Required work
The answer is to be the lines below that lie between the line holding "Install ngnix" and the line holding "To reuse code, I", inclusive, transcribed exactly and free of pictures.

Task inputs
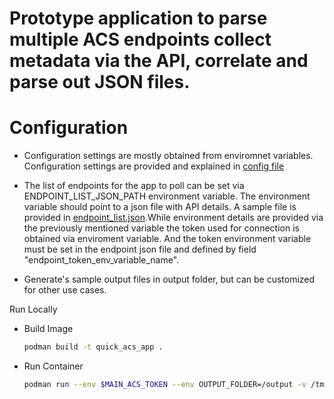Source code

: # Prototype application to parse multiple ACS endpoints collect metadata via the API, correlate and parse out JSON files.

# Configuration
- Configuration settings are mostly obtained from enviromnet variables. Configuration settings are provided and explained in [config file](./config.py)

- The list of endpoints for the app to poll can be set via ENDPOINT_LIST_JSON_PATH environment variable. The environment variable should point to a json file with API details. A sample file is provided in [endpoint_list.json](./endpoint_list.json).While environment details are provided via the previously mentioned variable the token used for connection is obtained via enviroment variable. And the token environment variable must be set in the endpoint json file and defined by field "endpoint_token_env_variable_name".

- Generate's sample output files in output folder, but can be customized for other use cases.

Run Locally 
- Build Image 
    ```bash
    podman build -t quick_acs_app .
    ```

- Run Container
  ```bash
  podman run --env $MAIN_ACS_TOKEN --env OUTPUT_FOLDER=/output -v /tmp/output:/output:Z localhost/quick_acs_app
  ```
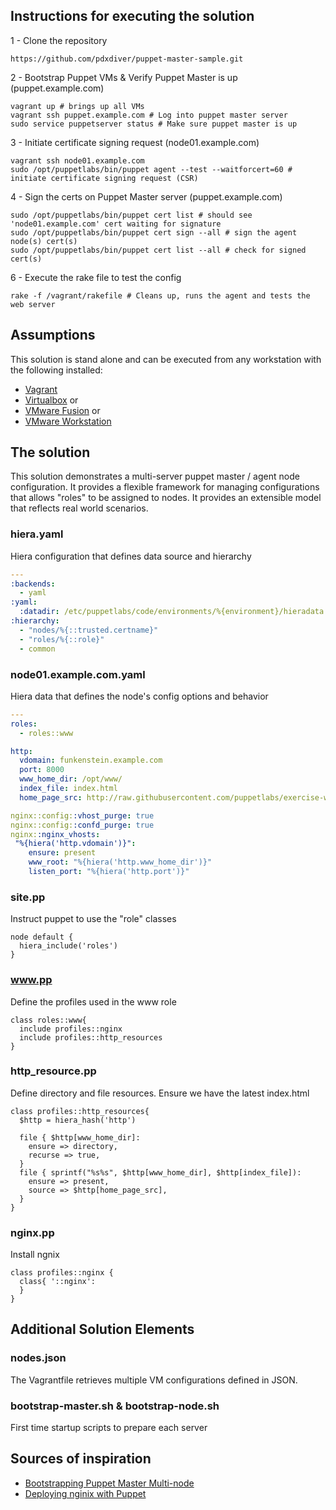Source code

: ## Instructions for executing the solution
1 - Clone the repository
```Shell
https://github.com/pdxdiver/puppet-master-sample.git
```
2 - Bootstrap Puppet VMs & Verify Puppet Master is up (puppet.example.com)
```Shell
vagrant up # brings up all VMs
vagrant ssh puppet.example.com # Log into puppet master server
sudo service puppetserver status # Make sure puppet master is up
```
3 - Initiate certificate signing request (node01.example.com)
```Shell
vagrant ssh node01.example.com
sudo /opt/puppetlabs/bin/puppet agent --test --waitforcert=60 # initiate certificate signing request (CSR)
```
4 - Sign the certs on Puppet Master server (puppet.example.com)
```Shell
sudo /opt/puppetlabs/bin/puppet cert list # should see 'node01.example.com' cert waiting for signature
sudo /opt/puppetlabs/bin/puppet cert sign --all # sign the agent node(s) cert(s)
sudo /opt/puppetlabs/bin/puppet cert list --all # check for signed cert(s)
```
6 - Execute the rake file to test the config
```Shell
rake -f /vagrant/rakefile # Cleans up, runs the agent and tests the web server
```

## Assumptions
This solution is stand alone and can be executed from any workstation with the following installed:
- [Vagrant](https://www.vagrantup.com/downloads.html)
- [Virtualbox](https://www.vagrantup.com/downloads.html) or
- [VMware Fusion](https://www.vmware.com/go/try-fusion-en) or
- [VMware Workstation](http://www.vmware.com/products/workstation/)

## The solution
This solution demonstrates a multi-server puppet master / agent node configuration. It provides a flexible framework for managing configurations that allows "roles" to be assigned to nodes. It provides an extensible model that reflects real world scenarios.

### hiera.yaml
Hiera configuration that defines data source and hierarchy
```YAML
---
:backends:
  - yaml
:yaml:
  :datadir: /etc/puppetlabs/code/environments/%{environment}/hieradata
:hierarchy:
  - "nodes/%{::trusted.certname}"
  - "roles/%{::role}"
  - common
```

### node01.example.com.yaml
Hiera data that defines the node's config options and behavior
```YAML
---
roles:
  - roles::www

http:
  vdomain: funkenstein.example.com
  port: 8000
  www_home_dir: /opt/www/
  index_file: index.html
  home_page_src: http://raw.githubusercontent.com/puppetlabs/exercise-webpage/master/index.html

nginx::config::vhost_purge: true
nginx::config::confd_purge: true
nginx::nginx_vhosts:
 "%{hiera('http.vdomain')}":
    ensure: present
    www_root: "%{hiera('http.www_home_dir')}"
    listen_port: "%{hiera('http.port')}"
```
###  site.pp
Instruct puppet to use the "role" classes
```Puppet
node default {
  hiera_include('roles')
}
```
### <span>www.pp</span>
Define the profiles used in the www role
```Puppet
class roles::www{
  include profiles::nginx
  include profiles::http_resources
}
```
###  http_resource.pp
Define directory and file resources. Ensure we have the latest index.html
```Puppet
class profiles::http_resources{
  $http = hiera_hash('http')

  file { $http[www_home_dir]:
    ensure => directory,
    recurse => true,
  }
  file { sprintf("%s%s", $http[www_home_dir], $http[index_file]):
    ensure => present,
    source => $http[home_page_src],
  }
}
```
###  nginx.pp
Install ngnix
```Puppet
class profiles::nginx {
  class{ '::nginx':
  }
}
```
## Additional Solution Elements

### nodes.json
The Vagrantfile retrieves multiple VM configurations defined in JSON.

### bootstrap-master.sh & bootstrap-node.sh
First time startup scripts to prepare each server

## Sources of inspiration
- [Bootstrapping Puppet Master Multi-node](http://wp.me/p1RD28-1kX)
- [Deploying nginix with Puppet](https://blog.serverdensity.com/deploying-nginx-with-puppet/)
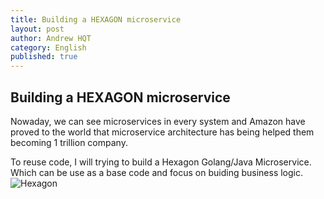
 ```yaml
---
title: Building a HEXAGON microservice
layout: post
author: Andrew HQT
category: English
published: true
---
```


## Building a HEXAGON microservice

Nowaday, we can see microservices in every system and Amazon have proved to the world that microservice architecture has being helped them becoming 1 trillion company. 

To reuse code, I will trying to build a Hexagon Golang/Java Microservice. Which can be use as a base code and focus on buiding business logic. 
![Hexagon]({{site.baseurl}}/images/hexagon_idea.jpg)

Exercise response
Install ngnix
```Puppet
class profiles::nginx {
  class{ '::nginx':
  }
}
```
## Additional Solution Elements

### nodes.json
The Vagrantfile retrieves multiple VM configurations defined in JSON.

### bootstrap-master.sh & bootstrap-node.sh
First time startup scripts to prepare each server

## Sources of inspiration
- [Bootstrapping Puppet Master Multi-node](http://wp.me/p1RD28-1kX)
- [Deploying nginix with Puppet](https://blog.serverdensity.com/deploying-nginx-with-puppet/)
 ```yaml
---
title: Building a HEXAGON microservice
layout: post
author: Andrew HQT
category: English
published: true
---
```


## Building a HEXAGON microservice

Nowaday, we can see microservices in every system and Amazon have proved to the world that microservice architecture has being helped them becoming 1 trillion company. 

To reuse code, I will trying to build a Hexagon Golang/Java Microservice. Which can be use as a base code and focus on buiding business logic. 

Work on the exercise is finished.